The only thing that gives me the ability to dominate is not even his permission – it’s his active encouragement.

Sure, a lot of this violates the spirit of female domination, and I am sure that one day I will be forcing him to submit without any encouragement. But that day is not yet here, and it never will be unless I am handed the reigns again, and again, and again, until I finally feel like I have the right to behave this way.

 

Can You Have A Disabled Slave?

I really can’t figure out a way to work around Adoring Slave’s health. On days when he is feeling okay, he is happy to serve me. But much of the time, lately, he just can’t. So what am I supposed to do, then? I can’t punish someone for being ill, surely? So I mostly accept that he does as much as he can and I let the rest slide.

…Which doesn’t feel very much like an FLR, honestly.

I’m supposed to be setting rules and making him follow them, and rewarding and punishing, but I never know where to draw those lines. We’ve talked about assuming that is is able to do everything unless he specifically calls a time-out for health reasons. But then when do I end the time-out? Do I just wait on him to say, “okay, I’m ready”?

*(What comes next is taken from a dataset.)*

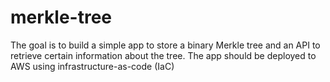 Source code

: # merkle-tree
The goal is to build a simple app to store a binary Merkle tree and an API to retrieve certain information about the tree. The app should be deployed to AWS using infrastructure-as-code (IaC)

I can tell that he is getting a little tired of him saying “okay, go” or “okay, stop” because after all, it puts him in charge and not me, which defies the whole point. On the other hand, it’s hard enough for me to assert myself at all, let alone walk around threatening to punish someone who is obviously unwell.

Suggestions, anyone?

I’m A Queen, Not An Orifice

Adoring Slave and I had some great sex the other day and I wanted more. Unfortunately, a fussy, frequently-awaking baby doesn’t make for a great love life, so the opportunity to interact when we were not exhausted had still not presented itself.

And then one night we made the mistake of looking at the On Demand options in our cable package.

It started out as fun.

We noticed the Adult section and decided to check it out. We had a good laugh over the XXX Parodies (Game of Bones, Down On Her Abby, etc) and I boggled over the prices – the adult films, as ridiculous as they looked, cost twice as much as the Oscar winning movie options.

We scrolled through more and more selections, expressing amusement at the fact that the cable company’s idea of “fetish” seemed to simply mean women with big bushes or who were overweight/older, and so on.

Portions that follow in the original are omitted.